Au contraire, la forme absolue du gouvernement qui domine en Espagne, en Portugal et en France, s’étend à leurs colonies, et les pouvoirs arbitraires que ces sortes de gouvernements délèguent, en général, à tous les agents subalternes, s’exercent naturellement avec plus de violence dans des pays qui se trouvent placés à une aussi grande distance. Dans tous les gouvernements absolus, il y a plus de liberté dans la capitale que dans tout autre endroit de l’empire. Le souverain, personnellement, ne peut jamais avoir d’intérêt ou de penchant à intervertir l’ordre de la justice ou à opprimer la masse du peuple. Dans la capitale, sa présence tient plus ou moins en respect tous ses officiers subalternes, qui, dans des provinces plus éloignées de lui, où les plaintes du peuple sont moins à portée de frapper ses oreilles, peuvent se livrer avec beaucoup plus d’assurance aux excès de leur esprit tyrannique. Or, les colonies européennes de l’Amérique sont à une distance bien plus grande de leur capitale, que les provinces les plus reculées des plus vastes empires qui aient jamais été connus au monde jusqu’à présent. Le gouvernement des colonies anglaises est peut-être le seul, depuis l’origine des siècles, qui ait donné à des provinces aussi éloignées une sécurité parfaite.
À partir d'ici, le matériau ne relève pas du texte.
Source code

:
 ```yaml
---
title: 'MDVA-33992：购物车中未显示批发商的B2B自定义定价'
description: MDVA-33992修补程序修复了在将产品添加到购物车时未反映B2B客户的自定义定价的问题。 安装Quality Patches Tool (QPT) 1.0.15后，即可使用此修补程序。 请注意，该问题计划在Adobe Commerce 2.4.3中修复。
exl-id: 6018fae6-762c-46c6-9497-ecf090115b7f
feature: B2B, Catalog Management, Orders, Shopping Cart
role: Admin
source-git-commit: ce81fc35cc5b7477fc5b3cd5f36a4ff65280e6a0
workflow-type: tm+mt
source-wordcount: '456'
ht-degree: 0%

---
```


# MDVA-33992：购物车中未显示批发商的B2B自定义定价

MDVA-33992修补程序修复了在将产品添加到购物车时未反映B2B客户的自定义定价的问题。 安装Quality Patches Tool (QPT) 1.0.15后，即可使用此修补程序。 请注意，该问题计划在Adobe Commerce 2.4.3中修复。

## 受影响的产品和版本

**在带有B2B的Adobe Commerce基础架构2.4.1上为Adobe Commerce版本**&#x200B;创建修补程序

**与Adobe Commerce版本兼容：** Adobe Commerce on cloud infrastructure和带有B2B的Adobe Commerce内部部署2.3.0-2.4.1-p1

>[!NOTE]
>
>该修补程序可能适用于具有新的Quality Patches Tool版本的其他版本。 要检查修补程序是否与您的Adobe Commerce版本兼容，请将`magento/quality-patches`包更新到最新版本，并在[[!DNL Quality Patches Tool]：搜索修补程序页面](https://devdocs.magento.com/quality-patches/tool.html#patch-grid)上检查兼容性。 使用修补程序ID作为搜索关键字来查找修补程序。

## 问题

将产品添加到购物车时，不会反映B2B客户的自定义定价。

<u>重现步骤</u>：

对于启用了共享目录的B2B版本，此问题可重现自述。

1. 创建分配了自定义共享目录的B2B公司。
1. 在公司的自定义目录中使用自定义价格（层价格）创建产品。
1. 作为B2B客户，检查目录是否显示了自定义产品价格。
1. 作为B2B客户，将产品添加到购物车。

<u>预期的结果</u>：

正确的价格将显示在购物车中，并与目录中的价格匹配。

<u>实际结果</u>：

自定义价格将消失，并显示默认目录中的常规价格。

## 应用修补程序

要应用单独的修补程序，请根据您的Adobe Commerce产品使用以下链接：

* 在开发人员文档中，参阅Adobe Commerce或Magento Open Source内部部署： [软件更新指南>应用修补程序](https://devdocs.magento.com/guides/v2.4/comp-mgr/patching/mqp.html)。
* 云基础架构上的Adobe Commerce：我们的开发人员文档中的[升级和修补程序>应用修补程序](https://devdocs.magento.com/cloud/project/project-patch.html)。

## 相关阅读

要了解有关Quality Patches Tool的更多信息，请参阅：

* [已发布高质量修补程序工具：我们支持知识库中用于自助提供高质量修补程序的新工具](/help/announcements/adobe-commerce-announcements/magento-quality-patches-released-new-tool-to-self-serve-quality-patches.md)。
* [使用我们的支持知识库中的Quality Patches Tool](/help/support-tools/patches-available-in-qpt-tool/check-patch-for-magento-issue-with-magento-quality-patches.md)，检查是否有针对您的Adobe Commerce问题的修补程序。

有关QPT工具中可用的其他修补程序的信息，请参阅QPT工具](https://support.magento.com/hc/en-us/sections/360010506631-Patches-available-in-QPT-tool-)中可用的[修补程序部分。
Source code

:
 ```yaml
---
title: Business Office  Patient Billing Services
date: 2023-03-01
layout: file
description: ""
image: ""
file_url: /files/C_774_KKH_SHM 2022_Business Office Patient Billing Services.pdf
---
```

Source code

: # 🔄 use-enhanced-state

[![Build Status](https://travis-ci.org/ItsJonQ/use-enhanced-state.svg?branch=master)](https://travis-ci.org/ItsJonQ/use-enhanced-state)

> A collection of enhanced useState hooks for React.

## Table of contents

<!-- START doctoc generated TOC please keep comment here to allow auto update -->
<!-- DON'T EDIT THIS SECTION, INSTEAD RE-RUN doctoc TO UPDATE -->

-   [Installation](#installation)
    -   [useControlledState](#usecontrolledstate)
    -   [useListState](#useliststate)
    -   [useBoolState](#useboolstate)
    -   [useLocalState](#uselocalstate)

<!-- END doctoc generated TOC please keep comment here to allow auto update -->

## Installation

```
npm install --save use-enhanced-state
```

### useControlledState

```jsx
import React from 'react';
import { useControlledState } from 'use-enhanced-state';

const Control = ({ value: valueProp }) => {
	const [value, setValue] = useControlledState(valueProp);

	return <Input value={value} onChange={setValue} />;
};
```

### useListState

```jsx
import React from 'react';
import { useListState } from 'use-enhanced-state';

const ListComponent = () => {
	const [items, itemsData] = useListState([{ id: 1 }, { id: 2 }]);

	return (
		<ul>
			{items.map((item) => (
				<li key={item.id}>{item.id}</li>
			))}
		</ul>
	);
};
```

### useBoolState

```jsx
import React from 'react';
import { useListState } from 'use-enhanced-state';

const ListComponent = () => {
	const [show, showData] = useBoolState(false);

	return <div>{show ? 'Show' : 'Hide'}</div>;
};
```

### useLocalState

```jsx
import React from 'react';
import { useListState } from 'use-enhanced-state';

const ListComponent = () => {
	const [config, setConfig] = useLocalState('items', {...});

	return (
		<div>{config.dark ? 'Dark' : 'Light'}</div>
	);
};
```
Toutefois, l’administration des colonies françaises a été conduite avec plus de modération et de douceur que celle des colonies espagnoles et portugaises. Cette supériorité dans la conduite de l’administration est conforme, à la fois, au caractère de la nation française et à ce qui forme le caractère d’une nation, c’est-à-dire à son gouvernement. Or, le gouvernement de France, bien qu’en comparaison de celui de la Grande-Bretagne il puisse passer pour violent et arbitraire, est néanmoins un gouvernement légal et libre, si on le compare à ceux d’Espagne et de Portugal.

  1. Les quatre gouvernements qui composaient la Nouvelle-Angleterre avant la révolution d’Angleterre étaient Massachusets, Connecticut, New-Hampshire et Rhode-Island. Le premier avait eu, en 1684, sa charte révoquée et tous ses priviléges supprimés par Charles II.